Tout ceci représente maintenant une grande opportunité de développer une force politique à partir des millions de votes, des 64 sièges au Bundestag et des milliers de nouveaux membres. Nous avons élaboré des propositions (voir ci-dessous) et souligné qu’un changement de cap politique est nécessaire par rapport à la direction prise ces dernières années. Car, en fin de compte, c’est l’adaptation au SPD et aux Verts, la perception que Die Linke faisait partie de l’establishment politique, qui a conduit le parti dans la crise (alors qu’il avait déjà obtenu 11,9 % lors des élections au Bundestag de 2009). Si les coupes budgétaires et les livraisons d’armes à l’Ukraine sont soutenues à Brême et en Mecklembourg-Poméranie occidentale avec Die Linke participant aux gouvernements des Länder, si des présidents CDU entrent en fonction en Saxe et en Thuringe et que la seule raison pour laquelle Die Linke ne gouverne pas avec des partis pro-capitalistes est que ces derniers le refusent ou pour des questions de possibilité financière, alors le parti ne sortira pas de sa crise au long terme. Ce sera même une prophétie auto-réalisatrice. Il faut empêcher cela. Cela exige de larges débats, l’implication des membres et une focalisation sur les campagnes et la lutte des classes. Dans ces débats, les membres de Sol défendront un programme socialiste clair – pour que Die Linke formule clairement quelle alternative il existe au système capitaliste, aborde ouvertement la question de la propriété (c’est-à-dire demande le transfert des banques et grandes entreprises en propriété publique démocratique), se prononce contre la participation au gouvernement avec des partis pro-capitalistes et se concentre sur le soutien aux luttes de classe et aux mouvements de lutte.
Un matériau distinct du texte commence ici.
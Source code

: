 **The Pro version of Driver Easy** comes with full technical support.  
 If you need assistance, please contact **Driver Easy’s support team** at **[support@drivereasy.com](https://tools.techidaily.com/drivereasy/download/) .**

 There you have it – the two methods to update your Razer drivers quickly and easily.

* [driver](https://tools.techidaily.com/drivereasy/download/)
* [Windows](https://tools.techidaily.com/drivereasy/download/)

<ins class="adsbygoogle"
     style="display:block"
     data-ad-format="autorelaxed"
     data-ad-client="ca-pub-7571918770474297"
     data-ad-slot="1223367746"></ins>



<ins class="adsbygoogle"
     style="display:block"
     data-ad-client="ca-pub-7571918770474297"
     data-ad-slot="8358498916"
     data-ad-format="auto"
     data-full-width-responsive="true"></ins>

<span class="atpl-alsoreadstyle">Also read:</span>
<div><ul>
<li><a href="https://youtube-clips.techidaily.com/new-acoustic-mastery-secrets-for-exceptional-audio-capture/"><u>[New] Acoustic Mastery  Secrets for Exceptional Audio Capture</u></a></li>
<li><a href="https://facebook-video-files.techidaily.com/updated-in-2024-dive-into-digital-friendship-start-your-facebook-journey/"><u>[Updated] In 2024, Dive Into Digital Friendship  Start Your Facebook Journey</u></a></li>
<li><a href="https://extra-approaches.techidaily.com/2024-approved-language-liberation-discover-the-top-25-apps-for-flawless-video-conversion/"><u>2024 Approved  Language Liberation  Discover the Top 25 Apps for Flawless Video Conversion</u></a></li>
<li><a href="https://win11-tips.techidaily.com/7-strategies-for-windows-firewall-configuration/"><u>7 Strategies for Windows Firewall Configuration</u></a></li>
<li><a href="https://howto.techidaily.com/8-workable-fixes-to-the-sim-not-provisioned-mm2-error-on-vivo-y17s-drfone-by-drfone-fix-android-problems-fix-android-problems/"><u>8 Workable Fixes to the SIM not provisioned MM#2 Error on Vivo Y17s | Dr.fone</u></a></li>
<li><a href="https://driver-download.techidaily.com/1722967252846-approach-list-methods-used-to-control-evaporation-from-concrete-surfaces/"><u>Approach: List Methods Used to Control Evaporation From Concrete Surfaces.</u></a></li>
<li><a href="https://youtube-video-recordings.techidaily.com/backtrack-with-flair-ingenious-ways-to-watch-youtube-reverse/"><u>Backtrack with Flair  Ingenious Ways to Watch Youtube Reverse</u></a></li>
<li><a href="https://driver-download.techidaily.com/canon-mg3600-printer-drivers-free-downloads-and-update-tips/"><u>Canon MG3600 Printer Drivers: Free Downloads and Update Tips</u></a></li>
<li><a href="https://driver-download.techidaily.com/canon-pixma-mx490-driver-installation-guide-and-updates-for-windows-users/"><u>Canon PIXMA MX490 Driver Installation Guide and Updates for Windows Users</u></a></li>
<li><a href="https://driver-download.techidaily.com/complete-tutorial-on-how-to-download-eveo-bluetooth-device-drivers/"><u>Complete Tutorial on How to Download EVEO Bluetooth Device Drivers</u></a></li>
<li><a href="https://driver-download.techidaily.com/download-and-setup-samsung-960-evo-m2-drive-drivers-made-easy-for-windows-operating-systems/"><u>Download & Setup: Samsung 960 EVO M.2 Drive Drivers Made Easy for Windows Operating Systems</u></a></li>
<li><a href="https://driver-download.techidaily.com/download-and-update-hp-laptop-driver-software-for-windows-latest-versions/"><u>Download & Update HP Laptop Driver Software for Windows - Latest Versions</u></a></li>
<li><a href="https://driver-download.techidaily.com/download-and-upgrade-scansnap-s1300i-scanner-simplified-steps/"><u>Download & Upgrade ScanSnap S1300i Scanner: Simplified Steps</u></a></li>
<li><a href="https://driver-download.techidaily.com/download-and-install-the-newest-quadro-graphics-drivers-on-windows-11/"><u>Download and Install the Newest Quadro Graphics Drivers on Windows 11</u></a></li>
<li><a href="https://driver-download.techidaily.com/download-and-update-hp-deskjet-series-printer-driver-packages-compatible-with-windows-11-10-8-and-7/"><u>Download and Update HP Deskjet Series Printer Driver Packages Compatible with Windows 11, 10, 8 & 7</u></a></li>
Propositions pour la construction du parti

L’objectif n’est pas seulement de transformer les milliers de nouveaux membres en activistes pour les élections pendant quelques semaines, mais de les activer de façon permanente et de continuer à construire le parti. Il doit être clair pour eux que le retour au Bundestag n’est pas un objectif, mais seulement un moyen d’organiser la résistance et de poursuivre la construction du parti – et que Die Linke n’aura d’impact au Bundestag que s’il y a des grèves, des protestations de masse et des manifestations en dehors du parlement.

Les différentes mesures suivantes pourraient y contribuer :

  • Mener des campagnes dans lesquelles les nouveaux membres peuvent s’impliquer : contre les coupes budgétaires dans les municipalités, contre les suppressions d’emplois, en préparation des attaques à venir d’un nouveau gouvernement fédéral, contre le racisme, contre les loyers abusifs, etc. et soutenir les grèves et les mouvements de protestation.
  • L’organisation de structures de gauche là où se trouvent les nouveaux membres, c’est-à-dire dans les entreprises, les industries ou les syndicats, dans les universités, dans les quartiers urbains.
  • L’organisation d’un débat large et démocratique sur la politique et la pratique futures du parti, dans lequel les questions controversées qui ont façonné le parti ces dernières années et conduit à sa crise sont abordées : le parti doit-il gouverner avec le SPD et les Verts ? Quel est le rôle de l’activité parlementaire ? Quelles sont les relations avec les syndicats et leurs dirigeants ? L’AfD doit-elle être combattue dans le cadre d’une large alliance avec tous les autres partis ? Qu’est-ce qu’une politique migratoire de gauche ? Faut-il livrer des bombes à l’Ukraine ? Die Linke est-elle solidaire de l’État d’Israël ? etc. – sur cette base, organiser de nouvelles élections dans tous les comités du parti et parmi les délégués à toutes les conférences du parti.
  • Organiser des formations politiques telles que des cercles de lecture, des séminaires d’introduction au marxisme et à l’histoire du mouvement ouvrier, etc.